**About this task**.
Check the records below for the word "greetings" and state how many lines contain it, replying with the number only.

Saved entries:
*****

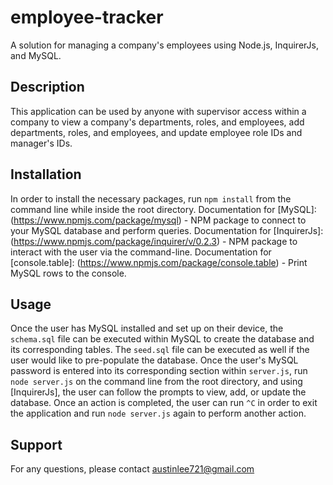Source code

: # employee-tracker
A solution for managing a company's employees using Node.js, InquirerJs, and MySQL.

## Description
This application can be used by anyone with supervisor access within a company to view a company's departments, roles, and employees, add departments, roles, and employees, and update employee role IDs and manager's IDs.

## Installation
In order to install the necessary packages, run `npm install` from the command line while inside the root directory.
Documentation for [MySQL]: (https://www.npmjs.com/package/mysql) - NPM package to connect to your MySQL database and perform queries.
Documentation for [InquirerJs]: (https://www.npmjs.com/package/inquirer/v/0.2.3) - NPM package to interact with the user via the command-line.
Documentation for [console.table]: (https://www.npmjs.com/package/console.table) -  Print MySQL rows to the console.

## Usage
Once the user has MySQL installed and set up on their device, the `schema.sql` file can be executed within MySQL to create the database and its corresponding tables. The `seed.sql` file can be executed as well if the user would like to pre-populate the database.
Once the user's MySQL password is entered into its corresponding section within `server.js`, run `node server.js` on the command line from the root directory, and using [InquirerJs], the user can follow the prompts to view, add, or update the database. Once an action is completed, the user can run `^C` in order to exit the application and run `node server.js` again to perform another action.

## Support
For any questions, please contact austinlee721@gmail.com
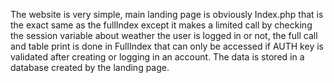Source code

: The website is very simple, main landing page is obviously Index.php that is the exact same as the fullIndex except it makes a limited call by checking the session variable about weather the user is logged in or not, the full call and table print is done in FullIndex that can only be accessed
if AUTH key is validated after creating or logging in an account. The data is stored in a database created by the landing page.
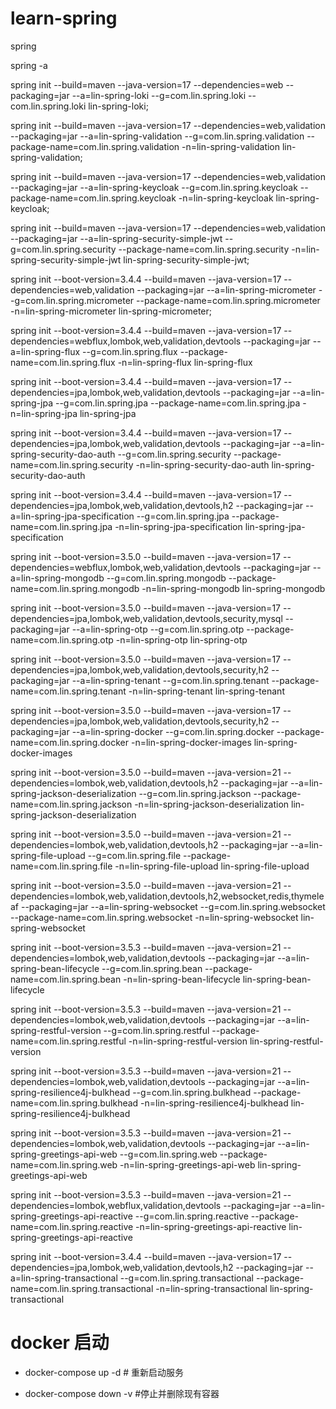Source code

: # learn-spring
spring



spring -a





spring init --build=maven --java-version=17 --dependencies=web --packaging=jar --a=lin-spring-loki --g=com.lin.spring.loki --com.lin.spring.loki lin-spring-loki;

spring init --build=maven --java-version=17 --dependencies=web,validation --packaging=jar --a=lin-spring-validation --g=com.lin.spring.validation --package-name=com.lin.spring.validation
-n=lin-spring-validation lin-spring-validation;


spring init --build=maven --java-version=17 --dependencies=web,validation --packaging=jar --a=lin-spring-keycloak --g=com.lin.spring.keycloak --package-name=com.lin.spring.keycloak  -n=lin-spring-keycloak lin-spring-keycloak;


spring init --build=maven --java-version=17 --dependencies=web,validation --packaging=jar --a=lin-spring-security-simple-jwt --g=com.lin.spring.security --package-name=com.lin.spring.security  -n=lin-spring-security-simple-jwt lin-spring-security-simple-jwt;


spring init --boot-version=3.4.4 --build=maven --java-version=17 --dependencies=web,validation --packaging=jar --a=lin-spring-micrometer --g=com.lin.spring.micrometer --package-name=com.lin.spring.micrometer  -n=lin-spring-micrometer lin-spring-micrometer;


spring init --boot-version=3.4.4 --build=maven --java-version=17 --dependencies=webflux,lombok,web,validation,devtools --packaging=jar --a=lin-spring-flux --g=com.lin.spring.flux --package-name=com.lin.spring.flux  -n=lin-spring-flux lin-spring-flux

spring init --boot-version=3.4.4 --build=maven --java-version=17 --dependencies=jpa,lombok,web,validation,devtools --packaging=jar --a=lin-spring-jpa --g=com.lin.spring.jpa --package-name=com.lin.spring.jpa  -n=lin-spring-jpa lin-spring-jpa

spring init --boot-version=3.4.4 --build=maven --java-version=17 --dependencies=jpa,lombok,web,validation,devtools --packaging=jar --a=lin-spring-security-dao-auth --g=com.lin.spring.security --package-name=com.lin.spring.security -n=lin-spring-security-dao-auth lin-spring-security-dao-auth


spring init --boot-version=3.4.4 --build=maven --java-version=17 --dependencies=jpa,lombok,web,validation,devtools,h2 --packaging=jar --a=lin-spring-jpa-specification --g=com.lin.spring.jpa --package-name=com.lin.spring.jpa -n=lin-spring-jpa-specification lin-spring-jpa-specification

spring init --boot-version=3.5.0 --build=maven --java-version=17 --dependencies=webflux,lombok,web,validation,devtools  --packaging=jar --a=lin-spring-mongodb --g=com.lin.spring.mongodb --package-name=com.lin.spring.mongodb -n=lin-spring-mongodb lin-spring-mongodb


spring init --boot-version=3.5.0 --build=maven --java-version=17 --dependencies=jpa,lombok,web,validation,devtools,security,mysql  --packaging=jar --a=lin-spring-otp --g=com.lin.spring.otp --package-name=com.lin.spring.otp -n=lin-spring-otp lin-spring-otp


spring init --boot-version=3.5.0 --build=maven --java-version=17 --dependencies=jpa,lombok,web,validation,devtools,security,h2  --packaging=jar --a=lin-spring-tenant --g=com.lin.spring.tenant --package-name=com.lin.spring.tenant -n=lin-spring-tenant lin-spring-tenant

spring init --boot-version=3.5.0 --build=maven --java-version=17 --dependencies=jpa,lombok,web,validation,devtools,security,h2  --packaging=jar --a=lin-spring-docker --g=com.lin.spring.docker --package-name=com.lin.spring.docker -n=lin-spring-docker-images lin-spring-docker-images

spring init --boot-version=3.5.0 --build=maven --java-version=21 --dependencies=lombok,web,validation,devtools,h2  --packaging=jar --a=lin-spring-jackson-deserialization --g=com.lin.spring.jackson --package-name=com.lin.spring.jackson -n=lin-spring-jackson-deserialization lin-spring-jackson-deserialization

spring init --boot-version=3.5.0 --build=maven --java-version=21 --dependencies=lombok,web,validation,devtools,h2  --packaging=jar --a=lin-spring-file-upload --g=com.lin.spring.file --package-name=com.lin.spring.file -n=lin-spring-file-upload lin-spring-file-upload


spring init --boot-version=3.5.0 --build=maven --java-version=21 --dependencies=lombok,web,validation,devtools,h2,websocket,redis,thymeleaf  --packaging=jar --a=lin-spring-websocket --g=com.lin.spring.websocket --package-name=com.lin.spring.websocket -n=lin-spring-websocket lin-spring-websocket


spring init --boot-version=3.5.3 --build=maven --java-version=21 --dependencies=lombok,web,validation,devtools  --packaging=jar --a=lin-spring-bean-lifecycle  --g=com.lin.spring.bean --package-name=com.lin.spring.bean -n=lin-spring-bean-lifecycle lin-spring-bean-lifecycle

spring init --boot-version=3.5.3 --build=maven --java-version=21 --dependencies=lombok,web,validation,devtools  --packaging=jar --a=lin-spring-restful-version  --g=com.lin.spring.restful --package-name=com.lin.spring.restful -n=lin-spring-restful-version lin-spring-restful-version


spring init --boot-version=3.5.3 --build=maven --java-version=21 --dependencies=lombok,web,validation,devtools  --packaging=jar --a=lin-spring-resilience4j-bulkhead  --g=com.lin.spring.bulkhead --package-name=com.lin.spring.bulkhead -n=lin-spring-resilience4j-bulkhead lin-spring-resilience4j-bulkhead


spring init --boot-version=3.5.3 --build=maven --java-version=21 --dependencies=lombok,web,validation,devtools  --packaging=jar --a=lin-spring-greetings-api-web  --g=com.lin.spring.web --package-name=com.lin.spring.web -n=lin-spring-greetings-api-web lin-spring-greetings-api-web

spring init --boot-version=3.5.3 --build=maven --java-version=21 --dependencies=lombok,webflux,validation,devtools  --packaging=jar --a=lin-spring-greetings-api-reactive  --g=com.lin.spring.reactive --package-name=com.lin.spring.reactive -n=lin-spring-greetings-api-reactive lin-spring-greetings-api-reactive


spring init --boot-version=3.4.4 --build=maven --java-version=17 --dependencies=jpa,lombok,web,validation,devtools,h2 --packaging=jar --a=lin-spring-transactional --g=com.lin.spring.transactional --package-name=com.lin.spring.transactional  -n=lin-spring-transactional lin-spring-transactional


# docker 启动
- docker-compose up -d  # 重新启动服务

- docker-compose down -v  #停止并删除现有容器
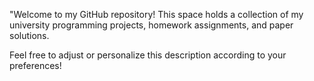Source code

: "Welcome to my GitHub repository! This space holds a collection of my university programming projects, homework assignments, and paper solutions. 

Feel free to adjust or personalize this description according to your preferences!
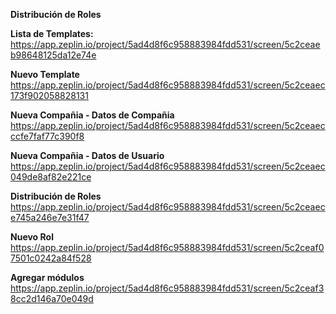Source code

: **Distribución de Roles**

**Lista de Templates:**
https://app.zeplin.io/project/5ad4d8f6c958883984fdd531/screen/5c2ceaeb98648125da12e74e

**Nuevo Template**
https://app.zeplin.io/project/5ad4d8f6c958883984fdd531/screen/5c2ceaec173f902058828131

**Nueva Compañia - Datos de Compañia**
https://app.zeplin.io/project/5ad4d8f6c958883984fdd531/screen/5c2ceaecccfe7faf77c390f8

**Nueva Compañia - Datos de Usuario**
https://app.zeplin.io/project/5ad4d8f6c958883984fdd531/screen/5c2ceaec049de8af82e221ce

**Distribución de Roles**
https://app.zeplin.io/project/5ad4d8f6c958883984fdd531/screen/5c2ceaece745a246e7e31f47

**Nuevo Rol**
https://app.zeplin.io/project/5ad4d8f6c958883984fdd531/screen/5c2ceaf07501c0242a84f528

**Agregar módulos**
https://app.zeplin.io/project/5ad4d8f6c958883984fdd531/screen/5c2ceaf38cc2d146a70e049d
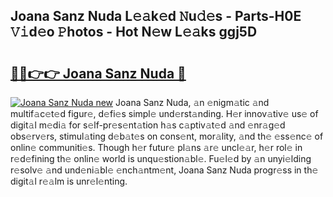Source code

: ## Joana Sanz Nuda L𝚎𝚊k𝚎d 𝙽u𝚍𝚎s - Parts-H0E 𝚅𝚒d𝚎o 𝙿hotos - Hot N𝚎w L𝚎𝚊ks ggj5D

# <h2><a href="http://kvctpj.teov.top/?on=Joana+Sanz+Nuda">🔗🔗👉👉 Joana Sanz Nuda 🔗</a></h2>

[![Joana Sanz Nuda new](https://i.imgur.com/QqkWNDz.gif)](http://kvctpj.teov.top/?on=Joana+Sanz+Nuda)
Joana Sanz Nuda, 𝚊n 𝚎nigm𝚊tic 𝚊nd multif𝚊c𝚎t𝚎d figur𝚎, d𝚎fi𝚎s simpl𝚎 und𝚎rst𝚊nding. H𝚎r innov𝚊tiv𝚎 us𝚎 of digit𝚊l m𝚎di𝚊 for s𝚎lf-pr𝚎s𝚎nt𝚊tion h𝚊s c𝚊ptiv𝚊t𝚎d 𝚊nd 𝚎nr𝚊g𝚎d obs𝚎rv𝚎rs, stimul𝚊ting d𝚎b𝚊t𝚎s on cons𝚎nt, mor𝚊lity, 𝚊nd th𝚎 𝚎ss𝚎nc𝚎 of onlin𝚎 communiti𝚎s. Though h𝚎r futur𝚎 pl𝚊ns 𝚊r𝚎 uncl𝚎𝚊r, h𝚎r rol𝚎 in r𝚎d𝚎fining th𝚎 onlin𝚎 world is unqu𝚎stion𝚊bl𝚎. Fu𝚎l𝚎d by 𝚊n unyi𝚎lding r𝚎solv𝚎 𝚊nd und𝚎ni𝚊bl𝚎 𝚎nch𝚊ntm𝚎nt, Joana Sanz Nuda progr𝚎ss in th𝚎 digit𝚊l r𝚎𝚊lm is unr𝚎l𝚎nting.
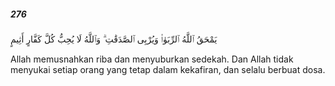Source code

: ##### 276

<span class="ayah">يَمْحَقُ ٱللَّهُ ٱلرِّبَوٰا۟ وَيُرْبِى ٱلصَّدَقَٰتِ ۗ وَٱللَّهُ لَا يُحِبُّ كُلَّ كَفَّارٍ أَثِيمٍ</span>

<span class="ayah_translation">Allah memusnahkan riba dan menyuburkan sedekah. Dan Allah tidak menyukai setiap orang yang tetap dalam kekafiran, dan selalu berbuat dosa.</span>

*****

**Problem solution**.
2